Task goal: Every line below between the one holding "- Back-End: Aplicación de Express.js" and the one holding "Es posible filtrar", inclusive, should be copied exactly, and no other line.

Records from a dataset
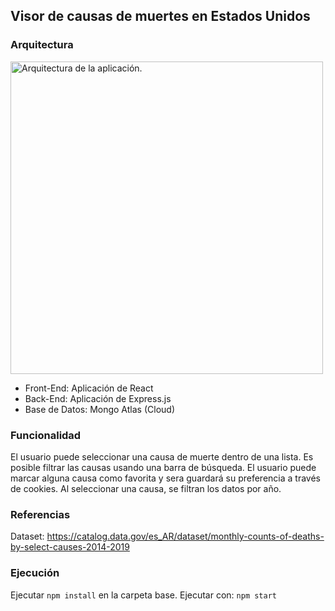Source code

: ## Visor de causas de muertes en Estados Unidos

### Arquitectura
<a href="https://drive.google.com/uc?export=view&id=1OyVPqALSVNLM7IkrlFHTInNoFk96ZxFn"><img src="https://drive.google.com/uc?export=view&id=1OyVPqALSVNLM7IkrlFHTInNoFk96ZxFn" style="width: 500px; max-width: 100%; height: auto" title="Arquitectura de la aplicación." /></a>
 
- Front-End: Aplicación de React
- Back-End: Aplicación de Express.js
- Base de Datos: Mongo Atlas (Cloud)
 
### Funcionalidad

El usuario puede seleccionar una causa de muerte dentro de una lista.
Es posible filtrar las causas usando una barra de búsqueda.
El usuario puede marcar alguna causa como favorita y sera guardará su preferencia a través de cookies.
Al seleccionar una causa, se filtran los datos por año.

### Referencias

Dataset: https://catalog.data.gov/es_AR/dataset/monthly-counts-of-deaths-by-select-causes-2014-2019

### Ejecución
Ejecutar `npm install` en la carpeta base.
Ejecutar con: `npm start`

Completed exercise:
- Back-End: Aplicación de Express.js
- Base de Datos: Mongo Atlas (Cloud)
 
### Funcionalidad

El usuario puede seleccionar una causa de muerte dentro de una lista.
Es posible filtrar las causas usando una barra de búsqueda.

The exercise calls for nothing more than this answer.